[Saved entries]
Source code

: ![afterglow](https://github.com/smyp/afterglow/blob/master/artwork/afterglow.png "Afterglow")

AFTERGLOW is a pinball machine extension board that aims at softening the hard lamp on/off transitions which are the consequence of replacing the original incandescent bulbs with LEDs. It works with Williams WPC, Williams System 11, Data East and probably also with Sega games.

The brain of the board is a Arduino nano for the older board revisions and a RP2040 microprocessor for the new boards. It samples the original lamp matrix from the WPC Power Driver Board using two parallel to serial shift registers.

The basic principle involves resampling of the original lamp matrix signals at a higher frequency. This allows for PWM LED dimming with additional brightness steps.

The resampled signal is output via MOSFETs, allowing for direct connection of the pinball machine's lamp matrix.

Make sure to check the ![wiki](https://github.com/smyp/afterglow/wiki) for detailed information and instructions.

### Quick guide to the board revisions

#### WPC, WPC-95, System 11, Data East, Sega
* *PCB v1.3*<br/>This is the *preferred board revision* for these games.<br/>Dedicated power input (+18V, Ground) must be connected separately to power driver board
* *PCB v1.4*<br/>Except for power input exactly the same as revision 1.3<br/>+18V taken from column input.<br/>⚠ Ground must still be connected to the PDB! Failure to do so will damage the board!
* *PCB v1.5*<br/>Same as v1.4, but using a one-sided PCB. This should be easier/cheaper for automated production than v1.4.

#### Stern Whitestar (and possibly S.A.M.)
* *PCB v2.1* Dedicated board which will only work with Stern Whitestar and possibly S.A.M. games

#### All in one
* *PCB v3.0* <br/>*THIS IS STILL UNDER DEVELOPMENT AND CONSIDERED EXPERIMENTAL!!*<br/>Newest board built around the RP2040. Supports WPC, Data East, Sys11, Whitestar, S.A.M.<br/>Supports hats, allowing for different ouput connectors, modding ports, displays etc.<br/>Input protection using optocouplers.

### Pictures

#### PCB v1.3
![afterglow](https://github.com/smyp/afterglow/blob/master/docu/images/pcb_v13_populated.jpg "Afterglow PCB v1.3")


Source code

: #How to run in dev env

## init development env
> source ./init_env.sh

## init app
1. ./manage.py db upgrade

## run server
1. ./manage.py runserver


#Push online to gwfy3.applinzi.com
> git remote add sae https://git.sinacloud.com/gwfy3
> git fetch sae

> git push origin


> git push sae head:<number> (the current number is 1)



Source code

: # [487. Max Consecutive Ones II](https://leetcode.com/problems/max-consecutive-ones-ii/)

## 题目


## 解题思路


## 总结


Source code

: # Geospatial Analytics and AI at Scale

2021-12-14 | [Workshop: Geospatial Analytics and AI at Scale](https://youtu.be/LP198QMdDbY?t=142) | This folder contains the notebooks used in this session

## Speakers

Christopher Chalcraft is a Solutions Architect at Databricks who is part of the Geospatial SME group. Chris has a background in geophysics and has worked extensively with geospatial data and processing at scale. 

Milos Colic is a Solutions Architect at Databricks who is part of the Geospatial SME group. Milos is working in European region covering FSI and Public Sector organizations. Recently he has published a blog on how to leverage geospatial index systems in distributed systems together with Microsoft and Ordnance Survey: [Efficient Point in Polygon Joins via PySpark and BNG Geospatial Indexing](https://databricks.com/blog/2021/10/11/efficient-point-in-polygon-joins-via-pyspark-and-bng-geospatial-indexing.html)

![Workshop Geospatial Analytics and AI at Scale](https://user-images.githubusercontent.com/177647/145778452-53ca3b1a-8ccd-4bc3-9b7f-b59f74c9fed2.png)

▶ DIRECTIONS FOR THIS TASK
Reply with the lines from the first line of the entries through the line that contains "#### All in one", repeated exactly with both ends kept, and with nothing else.

▶ TASK SOLUTION
Source code

: ![afterglow](https://github.com/smyp/afterglow/blob/master/artwork/afterglow.png "Afterglow")

AFTERGLOW is a pinball machine extension board that aims at softening the hard lamp on/off transitions which are the consequence of replacing the original incandescent bulbs with LEDs. It works with Williams WPC, Williams System 11, Data East and probably also with Sega games.

The brain of the board is a Arduino nano for the older board revisions and a RP2040 microprocessor for the new boards. It samples the original lamp matrix from the WPC Power Driver Board using two parallel to serial shift registers.

The basic principle involves resampling of the original lamp matrix signals at a higher frequency. This allows for PWM LED dimming with additional brightness steps.

The resampled signal is output via MOSFETs, allowing for direct connection of the pinball machine's lamp matrix.

Make sure to check the ![wiki](https://github.com/smyp/afterglow/wiki) for detailed information and instructions.

### Quick guide to the board revisions

#### WPC, WPC-95, System 11, Data East, Sega
* *PCB v1.3*<br/>This is the *preferred board revision* for these games.<br/>Dedicated power input (+18V, Ground) must be connected separately to power driver board
* *PCB v1.4*<br/>Except for power input exactly the same as revision 1.3<br/>+18V taken from column input.<br/>⚠ Ground must still be connected to the PDB! Failure to do so will damage the board!
* *PCB v1.5*<br/>Same as v1.4, but using a one-sided PCB. This should be easier/cheaper for automated production than v1.4.

#### Stern Whitestar (and possibly S.A.M.)
* *PCB v2.1* Dedicated board which will only work with Stern Whitestar and possibly S.A.M. games

#### All in one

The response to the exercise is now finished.